00000 Xxxxxxxxxxx Xxxxx, Xxxxx 000
Xx. Xxxxx, Xxxxxxxx 00000
Xxxxx Fargo Bank, N.A.
Corporate Trust Services
MAC X0000-000
Xxxxx xxx Xxxxxxxxx Xxxxxx
Xxxxxxxxxxx, XX 00000
Telecopier No.: (000) 000-0000
Attention: Xxxxxxx X. Xxxxx
Re: Senior Floating Rate Notes due 2010
Reference is hereby made to the Indenture, dated as of December 15,
2004 (the "Indenture"), among CCO Holdings, LLC (the "Company") and CCO Holdings
Capital Corp. ("Capital Corp" and, together with the Company, the "Issuers"),
and Xxxxx Fargo Bank, N.A., as trustee.
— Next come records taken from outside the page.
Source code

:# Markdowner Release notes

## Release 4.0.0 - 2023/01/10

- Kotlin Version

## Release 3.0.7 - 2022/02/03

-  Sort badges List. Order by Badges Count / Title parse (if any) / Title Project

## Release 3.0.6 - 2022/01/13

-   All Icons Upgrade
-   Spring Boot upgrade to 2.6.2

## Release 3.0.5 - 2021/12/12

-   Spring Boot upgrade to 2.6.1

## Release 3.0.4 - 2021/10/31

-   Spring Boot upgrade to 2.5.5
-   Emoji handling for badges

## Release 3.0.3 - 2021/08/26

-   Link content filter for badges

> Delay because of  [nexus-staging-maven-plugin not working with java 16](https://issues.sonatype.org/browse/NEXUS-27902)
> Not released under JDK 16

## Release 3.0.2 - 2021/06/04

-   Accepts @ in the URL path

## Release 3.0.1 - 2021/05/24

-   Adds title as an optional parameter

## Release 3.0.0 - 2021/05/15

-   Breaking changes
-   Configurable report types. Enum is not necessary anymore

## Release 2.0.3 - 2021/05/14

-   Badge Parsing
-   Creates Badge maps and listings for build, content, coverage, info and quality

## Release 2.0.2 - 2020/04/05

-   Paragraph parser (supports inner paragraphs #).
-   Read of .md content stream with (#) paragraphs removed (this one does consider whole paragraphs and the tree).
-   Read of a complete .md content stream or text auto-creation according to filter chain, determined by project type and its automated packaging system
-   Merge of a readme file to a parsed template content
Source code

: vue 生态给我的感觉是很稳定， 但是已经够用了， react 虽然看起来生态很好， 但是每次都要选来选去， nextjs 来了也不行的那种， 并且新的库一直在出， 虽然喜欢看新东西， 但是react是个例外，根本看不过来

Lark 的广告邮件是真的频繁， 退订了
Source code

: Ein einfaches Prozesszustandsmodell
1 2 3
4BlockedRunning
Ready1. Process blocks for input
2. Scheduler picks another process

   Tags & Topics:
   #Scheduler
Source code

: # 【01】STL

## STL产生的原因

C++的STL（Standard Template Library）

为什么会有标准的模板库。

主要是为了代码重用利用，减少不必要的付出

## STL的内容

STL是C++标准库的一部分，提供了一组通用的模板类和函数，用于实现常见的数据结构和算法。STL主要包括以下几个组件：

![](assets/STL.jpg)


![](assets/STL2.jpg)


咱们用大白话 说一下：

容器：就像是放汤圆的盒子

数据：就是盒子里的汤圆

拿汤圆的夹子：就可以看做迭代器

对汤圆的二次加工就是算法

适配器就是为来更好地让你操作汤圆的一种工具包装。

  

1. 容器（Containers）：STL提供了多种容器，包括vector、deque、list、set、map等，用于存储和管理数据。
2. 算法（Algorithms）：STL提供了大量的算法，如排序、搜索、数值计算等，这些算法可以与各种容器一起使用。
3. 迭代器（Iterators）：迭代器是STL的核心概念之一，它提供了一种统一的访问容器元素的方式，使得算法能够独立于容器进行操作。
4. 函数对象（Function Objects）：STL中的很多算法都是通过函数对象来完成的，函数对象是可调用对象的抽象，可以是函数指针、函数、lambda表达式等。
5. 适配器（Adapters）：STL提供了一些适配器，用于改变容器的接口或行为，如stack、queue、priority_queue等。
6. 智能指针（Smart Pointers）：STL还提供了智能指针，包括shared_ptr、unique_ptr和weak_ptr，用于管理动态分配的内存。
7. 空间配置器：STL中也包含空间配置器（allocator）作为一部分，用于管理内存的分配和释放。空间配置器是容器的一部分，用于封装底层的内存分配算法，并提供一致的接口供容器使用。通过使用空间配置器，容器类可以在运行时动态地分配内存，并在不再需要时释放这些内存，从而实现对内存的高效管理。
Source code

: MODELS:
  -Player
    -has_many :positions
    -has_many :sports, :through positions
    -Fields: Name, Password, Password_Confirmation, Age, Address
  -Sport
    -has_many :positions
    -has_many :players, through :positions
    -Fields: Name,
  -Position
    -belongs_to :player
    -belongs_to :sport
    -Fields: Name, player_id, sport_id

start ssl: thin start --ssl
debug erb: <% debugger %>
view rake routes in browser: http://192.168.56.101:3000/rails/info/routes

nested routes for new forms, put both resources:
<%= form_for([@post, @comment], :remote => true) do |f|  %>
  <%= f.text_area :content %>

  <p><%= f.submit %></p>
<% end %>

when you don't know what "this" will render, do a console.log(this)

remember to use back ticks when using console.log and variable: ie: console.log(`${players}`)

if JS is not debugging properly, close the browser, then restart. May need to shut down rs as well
Capitalized terms used but not defined
herein shall have the meanings given to them in the Indenture.
___________________ (the "Transferor") owns and proposes to transfer
the Note[s] or interest in such Note[s] specified in Annex A hereto, in the
principal amount of $_____________________________ in such Note[s] or interests
(the "Transfer"), to ___________________________ (the "Transferee"), as further
specified in Annex A hereto. In connection with the Transfer, the Transferor
hereby certifies that:
[CHECK ALL THAT APPLY]
1. Check if Transferee will take delivery of a beneficial interest in
the Rule 144A Global Note or a Definitive Note Pursuant to Rule 144A. The
Transfer is being effected pursuant to and in accordance with Rule 144A under
the United States Securities Act of 1933, as amended (the "Securities Act"),
and, accordingly, the Transferor hereby further certifies that the beneficial
interest or Definitive Note is being transferred to a Person that the Transferor
reasonably believed and believes is purchasing the beneficial interest or
Definitive Note for its own account, or for one or more accounts with respect to
which such Person exercises sole investment discretion, and such Person and each
such account is a "qualified institutional buyer" within the meaning of Rule
144A in a transaction meeting the requirements of Rule 144A and such Transfer is
in compliance with any applicable blue sky securities laws of any state of the
United States. Upon consummation of the proposed Transfer in accordance with the
terms of the Indenture, the transferred beneficial interest or Definitive Note
will be subject to the restrictions on transfer enumerated in the Private
Placement Legend printed on the Rule 144A Global Note and/or the Definitive Note
and in the Indenture and the Securities Act.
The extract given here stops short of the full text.